2. Apres la condamnation et la purification du temple, les scribes et les grands prêtres assaillent le Christ de questions pour essayer de le prendre en défaut, C'est dans ce contexte que des saducéens (d'un niveau social élevé, conservateurs, et qui nient la résurrection), l'interrogent sur la situation de la femme qui meurt après avoir été successivement marié à sept hommes qui étaient frères et dont elle est devenue veuve chaque fois: "Cette femme, donc, de qui sera-t-elle l'épouse en ressuscitant?" (Lc 20,33).

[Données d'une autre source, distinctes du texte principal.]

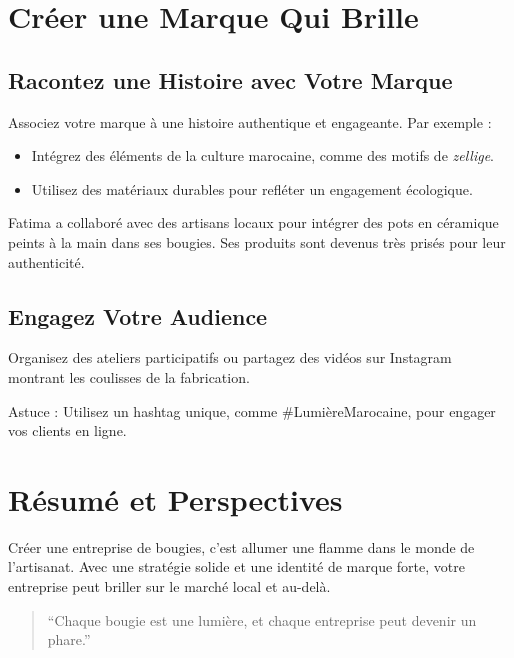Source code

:\documentclass[11pt,fleqn,onecolumn,oneside]{book}
\begin{document}
\section{Créer une Marque Qui Brille}

\subsection*{Racontez une Histoire avec Votre Marque}

Associez votre marque à une histoire authentique et engageante. Par exemple :
\begin{itemize}
    \item Intégrez des éléments de la culture marocaine, comme des motifs de \textit{zellige}.
    \item Utilisez des matériaux durables pour refléter un engagement écologique.
\end{itemize}

\begin{example}
Fatima a collaboré avec des artisans locaux pour intégrer des pots en céramique peints à la main dans ses bougies. Ses produits sont devenus très prisés pour leur authenticité.
\end{example}

\subsection*{Engagez Votre Audience}

Organisez des ateliers participatifs ou partagez des vidéos sur Instagram montrant les coulisses de la fabrication.

\begin{remark}
Astuce : Utilisez un hashtag unique, comme \#LumièreMarocaine, pour engager vos clients en ligne.
\end{remark}

\section{Résumé et Perspectives}

\begin{corollary}
Créer une entreprise de bougies, c’est allumer une flamme dans le monde de l’artisanat. Avec une stratégie solide et une identité de marque forte, votre entreprise peut briller sur le marché local et au-delà.
\end{corollary}

\begin{quote}
``Chaque bougie est une lumière, et chaque entreprise peut devenir un phare.''
\end{quote}
\end{document}
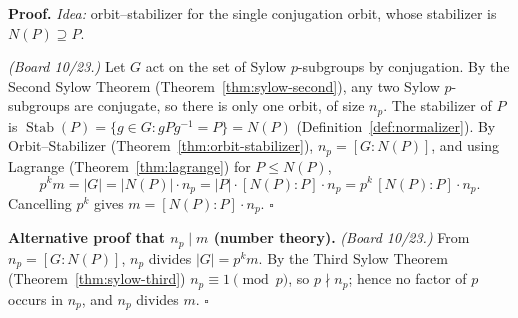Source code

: \documentclass[11pt]{report}
\renewenvironment{proof}[1][Proof]{\noindent\textbf{#1.} }{\hfill$\square$\par\vspace{5pt}}
\begin{document}
\begin{proof}
\textit{Idea:} orbit--stabilizer for the single conjugation orbit, whose stabilizer is $N(P) \supseteq P$.\par
\textit{(Board 10/23.)} Let $G$ act on the set of Sylow $p$-subgroups by conjugation. By the Second Sylow Theorem (Theorem~\ref{thm:sylow-second}), any two Sylow $p$-subgroups are conjugate, so there is only one orbit, of size $n_p$. The stabilizer of $P$ is $\operatorname{Stab}(P) = \{g \in G : gPg^{-1} = P\} = N(P)$ (Definition~\ref{def:normalizer}). By Orbit--Stabilizer (Theorem~\ref{thm:orbit-stabilizer}), $n_p = [G : N(P)]$, and using Lagrange (Theorem~\ref{thm:lagrange}) for $P \leq N(P)$,
\[ p^k m = |G| = |N(P)| \cdot n_p = |P| \cdot [N(P) : P] \cdot n_p = p^k \, [N(P) : P] \cdot n_p. \]
Cancelling $p^k$ gives $m = [N(P) : P] \cdot n_p$.
\end{proof}

\begin{proof}[Alternative proof that $n_p \mid m$ (number theory)]
\textit{(Board 10/23.)} From $n_p = [G : N(P)]$, $n_p$ divides $|G| = p^k m$. By the Third Sylow Theorem (Theorem~\ref{thm:sylow-third}) $n_p \equiv 1 \pmod p$, so $p \nmid n_p$; hence no factor of $p$ occurs in $n_p$, and $n_p$ divides $m$.
\end{proof}

\begin{center}
\end{center}
\end{document}
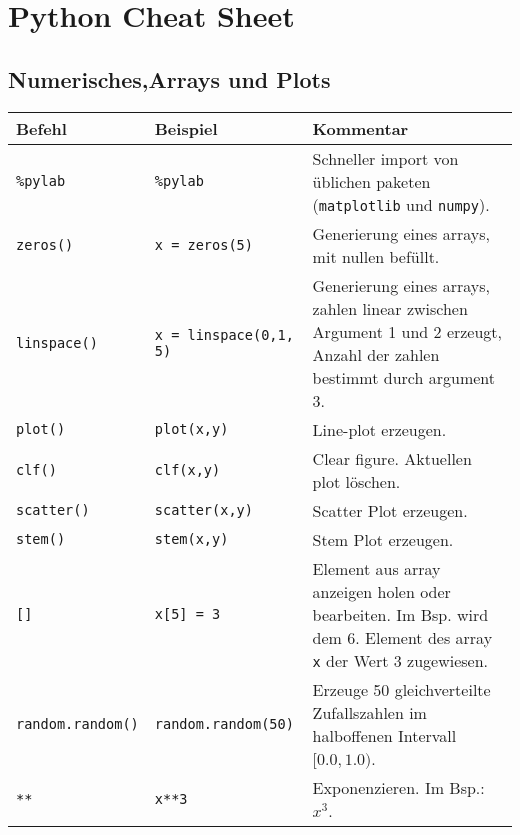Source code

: 

\section*{Python Cheat Sheet}
\subsection*{Numerisches,Arrays und Plots}
\begin{table}[H]
    \centering
    \begin{tabular}{|l|l|p{7cm}|}
        \hline
    \textbf{Befehl} & \textbf{Beispiel} & \textbf{Kommentar} \\ \hline
    
    \texttt{\%pylab} & \texttt{\%pylab} & Schneller import von üblichen paketen (\texttt{matplotlib} und \texttt{numpy}). \\ \hline
    \texttt{zeros()} & \texttt{x = zeros(5)} & Generierung eines arrays, mit nullen befüllt. \\ \hline
    \texttt{linspace()} & \texttt{x = linspace(0,1, 5)} & Generierung eines arrays, zahlen linear zwischen Argument 1 und 2 erzeugt, Anzahl der zahlen bestimmt durch argument 3. \\ \hline
    \texttt{plot()} & \texttt{plot(x,y)} & Line-plot erzeugen.  \\ \hline
    \texttt{clf()} & \texttt{clf(x,y)} & Clear figure. Aktuellen plot löschen.  \\ \hline
    \texttt{scatter()} & \texttt{scatter(x,y)} & Scatter Plot erzeugen. \\ \hline
    \texttt{stem()} & \texttt{stem(x,y)} & Stem Plot erzeugen. \\ \hline

    \texttt{[]} & \texttt{x[5] = 3} & Element aus array anzeigen holen oder bearbeiten. Im Bsp. wird dem 6. Element des array \texttt{x} der Wert 3 zugewiesen. \\ \hline
    \texttt{random.random()} & \texttt{random.random(50)} & Erzeuge 50 gleichverteilte Zufallszahlen im halboffenen Intervall $[0.0, 1.0)$. \\ \hline
    \texttt{**} & \texttt{x**3} & Exponenzieren. Im Bsp.: $x^3$. \\ \hline

    \end{tabular}
\end{table}

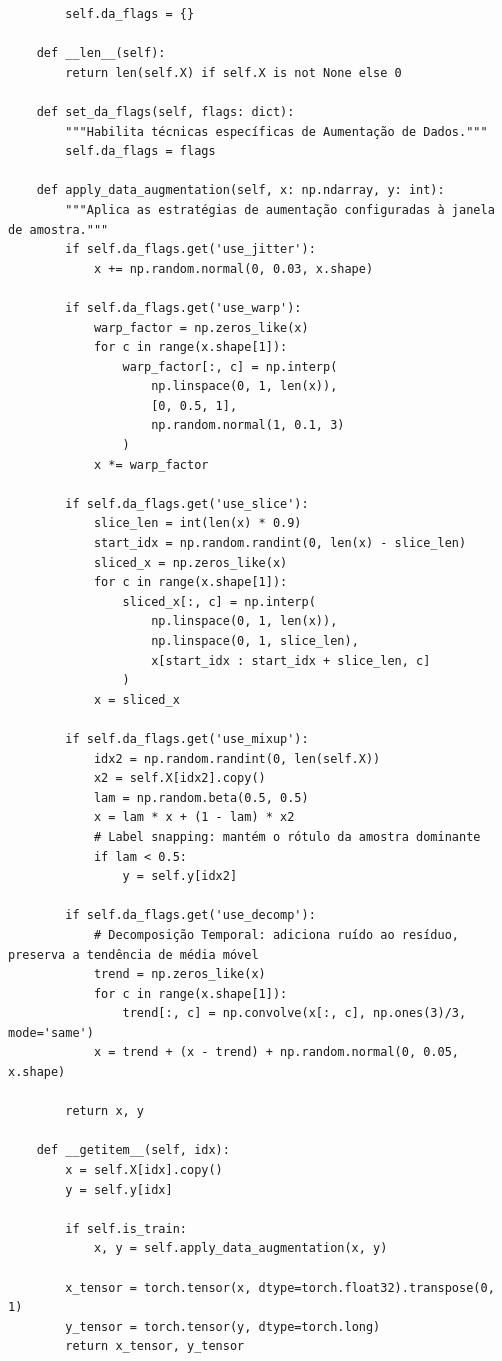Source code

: \documentclass{article}
\begin{document}
\begin{verbatim}
        self.da_flags = {}
            
    def __len__(self):
        return len(self.X) if self.X is not None else 0
        
    def set_da_flags(self, flags: dict):
        """Habilita técnicas específicas de Aumentação de Dados."""
        self.da_flags = flags

    def apply_data_augmentation(self, x: np.ndarray, y: int):
        """Aplica as estratégias de aumentação configuradas à janela de amostra."""
        if self.da_flags.get('use_jitter'):
            x += np.random.normal(0, 0.03, x.shape)
            
        if self.da_flags.get('use_warp'):
            warp_factor = np.zeros_like(x)
            for c in range(x.shape[1]):
                warp_factor[:, c] = np.interp(
                    np.linspace(0, 1, len(x)), 
                    [0, 0.5, 1], 
                    np.random.normal(1, 0.1, 3)
                )
            x *= warp_factor
            
        if self.da_flags.get('use_slice'):
            slice_len = int(len(x) * 0.9)
            start_idx = np.random.randint(0, len(x) - slice_len)
            sliced_x = np.zeros_like(x)
            for c in range(x.shape[1]):
                sliced_x[:, c] = np.interp(
                    np.linspace(0, 1, len(x)), 
                    np.linspace(0, 1, slice_len), 
                    x[start_idx : start_idx + slice_len, c]
                )
            x = sliced_x
            
        if self.da_flags.get('use_mixup'):
            idx2 = np.random.randint(0, len(self.X))
            x2 = self.X[idx2].copy()
            lam = np.random.beta(0.5, 0.5)
            x = lam * x + (1 - lam) * x2
            # Label snapping: mantém o rótulo da amostra dominante
            if lam < 0.5: 
                y = self.y[idx2] 
                
        if self.da_flags.get('use_decomp'):
            # Decomposição Temporal: adiciona ruído ao resíduo, preserva a tendência de média móvel
            trend = np.zeros_like(x)
            for c in range(x.shape[1]):
                trend[:, c] = np.convolve(x[:, c], np.ones(3)/3, mode='same')
            x = trend + (x - trend) + np.random.normal(0, 0.05, x.shape)
            
        return x, y

    def __getitem__(self, idx):
        x = self.X[idx].copy()
        y = self.y[idx]
        
        if self.is_train:
            x, y = self.apply_data_augmentation(x, y)
                
        x_tensor = torch.tensor(x, dtype=torch.float32).transpose(0, 1)
        y_tensor = torch.tensor(y, dtype=torch.long)
        return x_tensor, y_tensor
\end{verbatim}
\end{document}
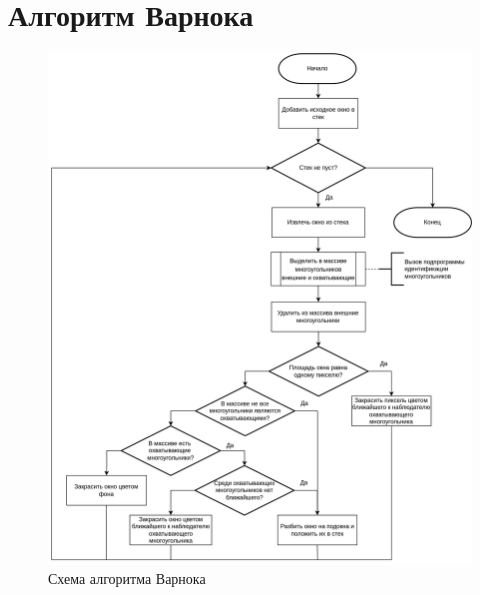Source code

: \chapter{Алгоритм Варнока}
\label{cha:appendix2}

\begin{figure}[h]
	\centering
	\includegraphics[scale=0.1725 ]{img/flowchart/subdivide3.png}
	\caption{Схема алгоритма Варнока}
	\label{fig:warnock_algorithm}
\end{figure} 

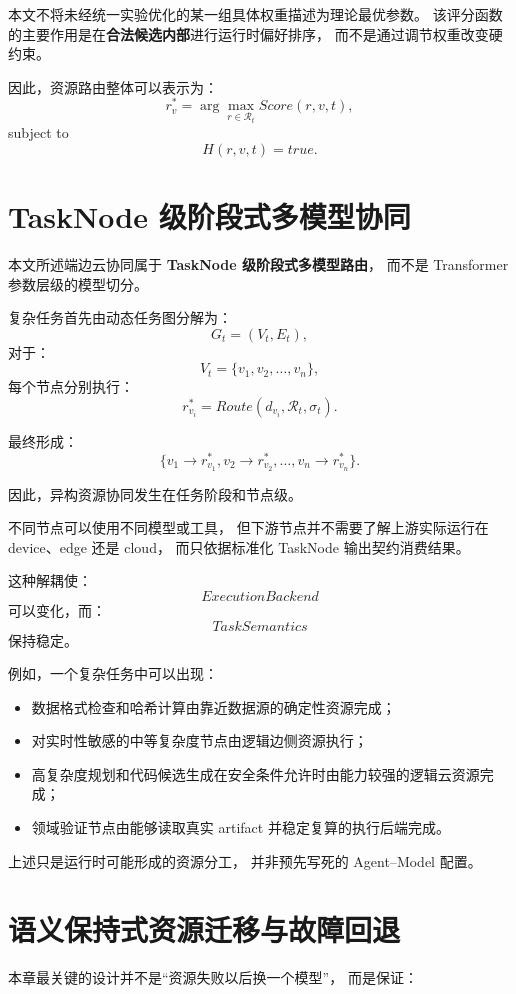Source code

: \documentclass[UTF8,a4paper,12pt,oneside]{ctexbook}
\begin{document}
本文不将未经统一实验优化的某一组具体权重描述为理论最优参数。
该评分函数的主要作用是在\textbf{合法候选内部}进行运行时偏好排序，
而不是通过调节权重改变硬约束。

因此，资源路由整体可以表示为：
\[
r_v^{*}
=
\arg\max_{r\in\mathcal{R}_t}
Score(r,v,t),
\]
subject to
\[
H(r,v,t)=true.
\]


\section{TaskNode 级阶段式多模型协同}

本文所述端边云协同属于
\textbf{TaskNode 级阶段式多模型路由}，
而不是 Transformer 参数层级的模型切分。

复杂任务首先由动态任务图分解为：
\[
G_t=(V_t,E_t),
\]
对于：
\[
V_t=
\{v_1,v_2,\ldots,v_n\},
\]
每个节点分别执行：
\[
r_{v_i}^{*}
=
Route(d_{v_i},\mathcal{R}_t,\sigma_t).
\]

最终形成：
\[
\{
v_1\rightarrow r_{v_1}^{*},
v_2\rightarrow r_{v_2}^{*},
\ldots,
v_n\rightarrow r_{v_n}^{*}
\}.
\]

因此，异构资源协同发生在任务阶段和节点级。

不同节点可以使用不同模型或工具，
但下游节点并不需要了解上游实际运行在 device、edge 还是 cloud，
而只依据标准化 TaskNode 输出契约消费结果。

这种解耦使：
\[
ExecutionBackend
\]
可以变化，而：
\[
TaskSemantics
\]
保持稳定。

例如，一个复杂任务中可以出现：

\begin{itemize}
    \item 数据格式检查和哈希计算由靠近数据源的确定性资源完成；
    \item 对实时性敏感的中等复杂度节点由逻辑边侧资源执行；
    \item 高复杂度规划和代码候选生成在安全条件允许时由能力较强的逻辑云资源完成；
    \item 领域验证节点由能够读取真实 artifact 并稳定复算的执行后端完成。
\end{itemize}

上述只是运行时可能形成的资源分工，
并非预先写死的 Agent--Model 配置。


\section{语义保持式资源迁移与故障回退}

本章最关键的设计并不是“资源失败以后换一个模型”，
而是保证：
\end{document}
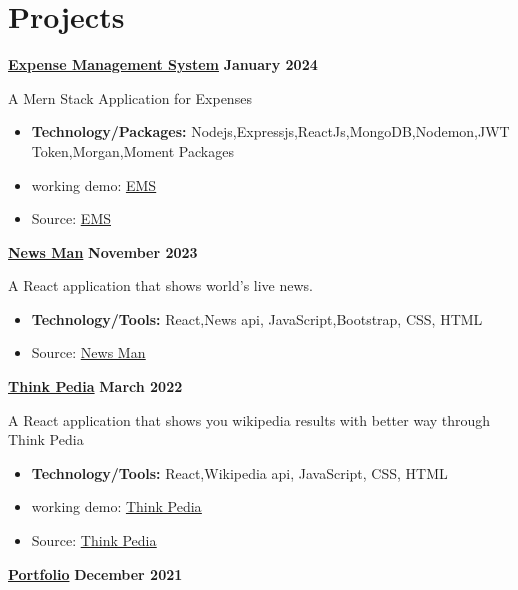 \documentclass[letterpaper, 11pt]{article}
\newcommand{\bulletSpace}{\vspace{-8pt}}
\newcommand{\secStartSpace}{\vspace{3pt}}
\newcommand{\spaceCollapse}{\vspace{-5pt}}
\begin{document}



\section{\color{blue} \textbf{Projects}}
\secStartSpace

\begin{addmargin}[1em]{1em}
\noindent\href{https://github.com/sukhlotey/Expense-Management-System}{\textbf{Expense Management System}}  \hfill \textbf{January 2024} 
		
	\noindent A Mern Stack Application for Expenses
	\spaceCollapse
	\begin{itemize}
		\item \textbf{Technology/Packages:} Nodejs,Expressjs,ReactJs,MongoDB,Nodemon,JWT Token,Morgan,Moment Packages
		      \bulletSpace
        \item working demo:  \href{https://fair-pear-cormorant-cape.cyclic.app/}{\underline{EMS}}
		\item Source:  \href{https://github.com/sukhlotey/Expense-Management-System}{\underline{EMS}}
	\end{itemize}
		
	\noindent\href{https://github.com/sukhlotey/newsdaily}{\textbf{News Man}}  \hfill \textbf{November 2023} 
		
	\noindent A React application that shows world's live news.
	\spaceCollapse
	\begin{itemize}
		\item \textbf{Technology/Tools:} React,News api, JavaScript,Bootstrap, CSS, HTML
		      \bulletSpace
        
		\item Source:  \href{https://github.com/sukhlotey/newsdaily}{\underline{News Man}}
	\end{itemize}
	
	
	\noindent\href{https://github.com/sukhlotey/think-pedia}{\textbf{Think Pedia}}  \hfill \textbf{March 2022} 
		
	\noindent A React application that shows you wikipedia results with better way through Think Pedia
	\spaceCollapse
	\begin{itemize}
		\item \textbf{Technology/Tools:} React,Wikipedia api, JavaScript, CSS, HTML
		      \bulletSpace
		\item working demo:  \href{https://thinkpedia.netlify.app/}{\underline{Think Pedia}}
           \item Source:  \href{https://github.com/sukhlotey/think-pedia}{\underline{Think Pedia}}
	\end{itemize}
	\noindent\href{https://github.com/sukhlotey/imSukhpreet}{\textbf{Portfolio}}  \hfill \textbf{December 2021} 
		

\end{addmargin}
\end{document}
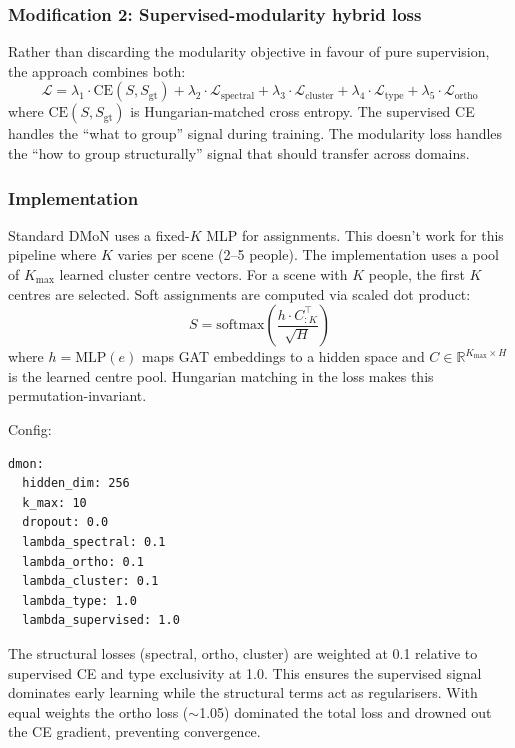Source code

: \subsubsection{Modification 2: Supervised-modularity hybrid loss}

Rather than discarding the modularity objective in favour of pure supervision, the approach combines both:
\begin{equation}
\mathcal{L} = \lambda_1 \cdot \text{CE}(S, S_{\text{gt}}) + \lambda_2 \cdot \mathcal{L}_{\text{spectral}} + \lambda_3 \cdot \mathcal{L}_{\text{cluster}} + \lambda_4 \cdot \mathcal{L}_{\text{type}} + \lambda_5 \cdot \mathcal{L}_{\text{ortho}}
\end{equation}
where $\text{CE}(S, S_{\text{gt}})$ is Hungarian-matched cross entropy. The supervised CE handles the ``what to group'' signal during training. The modularity loss handles the ``how to group structurally'' signal that should transfer across domains.


\subsubsection{Implementation}

Standard DMoN uses a fixed-$K$ MLP for assignments. This doesn't work for this pipeline where $K$ varies per scene (2--5 people). The implementation uses a pool of $K_{\text{max}}$ learned cluster centre vectors. For a scene with $K$ people, the first $K$ centres are selected. Soft assignments are computed via scaled dot product:
\begin{equation}
S = \text{softmax}\left(\frac{h \cdot C_{:K}^\top}{\sqrt{H}}\right)
\end{equation}
where $h = \text{MLP}(e)$ maps GAT embeddings to a hidden space and $C \in \mathbb{R}^{K_{\text{max}} \times H}$ is the learned centre pool. Hungarian matching in the loss makes this permutation-invariant.

Config:
\begin{verbatim}
dmon:
  hidden_dim: 256
  k_max: 10
  dropout: 0.0
  lambda_spectral: 0.1
  lambda_ortho: 0.1
  lambda_cluster: 0.1
  lambda_type: 1.0
  lambda_supervised: 1.0
\end{verbatim}

The structural losses (spectral, ortho, cluster) are weighted at 0.1 relative to supervised CE and type exclusivity at 1.0. This ensures the supervised signal dominates early learning while the structural terms act as regularisers. With equal weights the ortho loss ($\sim$1.05) dominated the total loss and drowned out the CE gradient, preventing convergence.


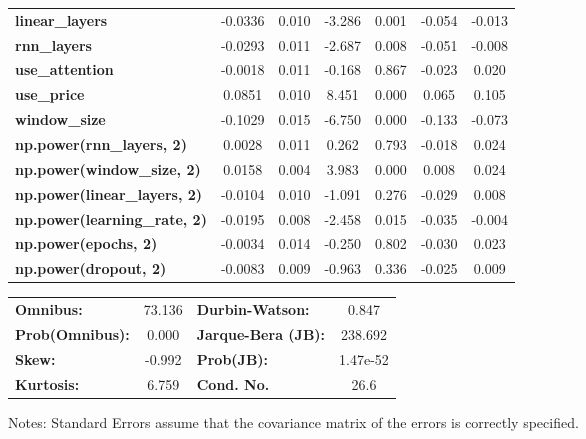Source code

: \begin{center}
\begin{tabular}{lcccccc}
\textbf{linear\_layers}              &      -0.0336  &        0.010     &    -3.286  &         0.001        &       -0.054    &       -0.013     \\
\textbf{rnn\_layers}                 &      -0.0293  &        0.011     &    -2.687  &         0.008        &       -0.051    &       -0.008     \\
\textbf{use\_attention}              &      -0.0018  &        0.011     &    -0.168  &         0.867        &       -0.023    &        0.020     \\
\textbf{use\_price}                  &       0.0851  &        0.010     &     8.451  &         0.000        &        0.065    &        0.105     \\
\textbf{window\_size}                &      -0.1029  &        0.015     &    -6.750  &         0.000        &       -0.133    &       -0.073     \\
\textbf{np.power(rnn\_layers, 2)}    &       0.0028  &        0.011     &     0.262  &         0.793        &       -0.018    &        0.024     \\
\textbf{np.power(window\_size, 2)}   &       0.0158  &        0.004     &     3.983  &         0.000        &        0.008    &        0.024     \\
\textbf{np.power(linear\_layers, 2)} &      -0.0104  &        0.010     &    -1.091  &         0.276        &       -0.029    &        0.008     \\
\textbf{np.power(learning\_rate, 2)} &      -0.0195  &        0.008     &    -2.458  &         0.015        &       -0.035    &       -0.004     \\
\textbf{np.power(epochs, 2)}         &      -0.0034  &        0.014     &    -0.250  &         0.802        &       -0.030    &        0.023     \\
\textbf{np.power(dropout, 2)}        &      -0.0083  &        0.009     &    -0.963  &         0.336        &       -0.025    &        0.009     \\
\bottomrule
\end{tabular}
\begin{tabular}{lclc}
\textbf{Omnibus:}       & 73.136 & \textbf{  Durbin-Watson:     } &    0.847  \\
\textbf{Prob(Omnibus):} &  0.000 & \textbf{  Jarque-Bera (JB):  } &  238.692  \\
\textbf{Skew:}          & -0.992 & \textbf{  Prob(JB):          } & 1.47e-52  \\
\textbf{Kurtosis:}      &  6.759 & \textbf{  Cond. No.          } &     26.6  \\
\bottomrule
\end{tabular}
\end{center}

Notes: \newline
 [1] Standard Errors assume that the covariance matrix of the errors is correctly specified.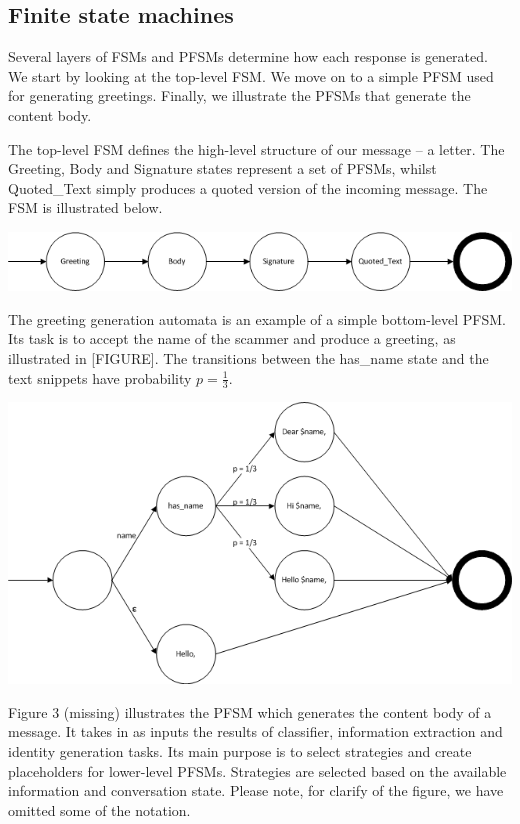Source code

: \subsection{Finite state machines}

Several layers of FSMs and PFSMs determine how each response is generated. We start by looking at the top-level FSM. We move on to a simple PFSM used for generating greetings. Finally, we illustrate the PFSMs that generate the content body.

The top-level FSM defines the high-level structure of our message -- a letter. The Greeting, Body and Signature states represent a set of PFSMs, whilst Quoted\_Text simply produces a quoted version of the incoming message. The FSM is illustrated below.

\includegraphics[scale=0.80]{fsm-top-level.png}

The greeting generation automata is an example of a simple bottom-level PFSM. Its task is to accept the name of the scammer and produce a greeting, as illustrated in [FIGURE]. The transitions between the has\_name state and the text snippets have probability $p = \frac{1}{3}$.

\includegraphics[scale=0.60]{pfsm-greeting.png}

Figure 3 (missing) illustrates the PFSM which generates the content body of a message. It takes in as inputs the results of classifier, information extraction and identity generation tasks. Its main purpose is to select strategies and create placeholders for lower-level PFSMs. Strategies are selected based on the available information and conversation state. Please note, for clarify of the figure, we have omitted some of the notation.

3. Jésus répond qu'en ressuscitant "ni les hommes ni les femmes ne se marient; aussi bien ne peuvent-ils non plus mourir, car ils sont pareils aux anges, et ils sont fils de Dieu, étant devenus fils de la résurrection,.. Que les morts ressuscitent, Moïse l'a aussi affirmé devant le buisson ardent, lorsqu'il appelle "Seigneur" le Dieu d'Abraham, le Dieu d'Isaac et le Dieu de Jacob. Il n'est pas un Dieu de morts mais un Dieu de vivants; pour lui, en effet, tous sont vivants". (Lc 20,,35-38). En conséquence, pour Jésus, les morts ressuscitent ils deviennent comme des anges. C'est bien ce qu'a voulu dire Moïse: les patriarches, même s'ils sont morts depuis des siècles, sont vivants, ils sont comme Dieu. Dieu n'est pas un Dieu de morts, mais de vivants, parce que, pour lui tous sont vivants (au présent) . Les  saducéens sont gravement dans l'erreur (Mc 12 p 27), lorsqu'ils ne comprennent ni les Ecritures ni le pouvoir de Dieu (Mat 22,29).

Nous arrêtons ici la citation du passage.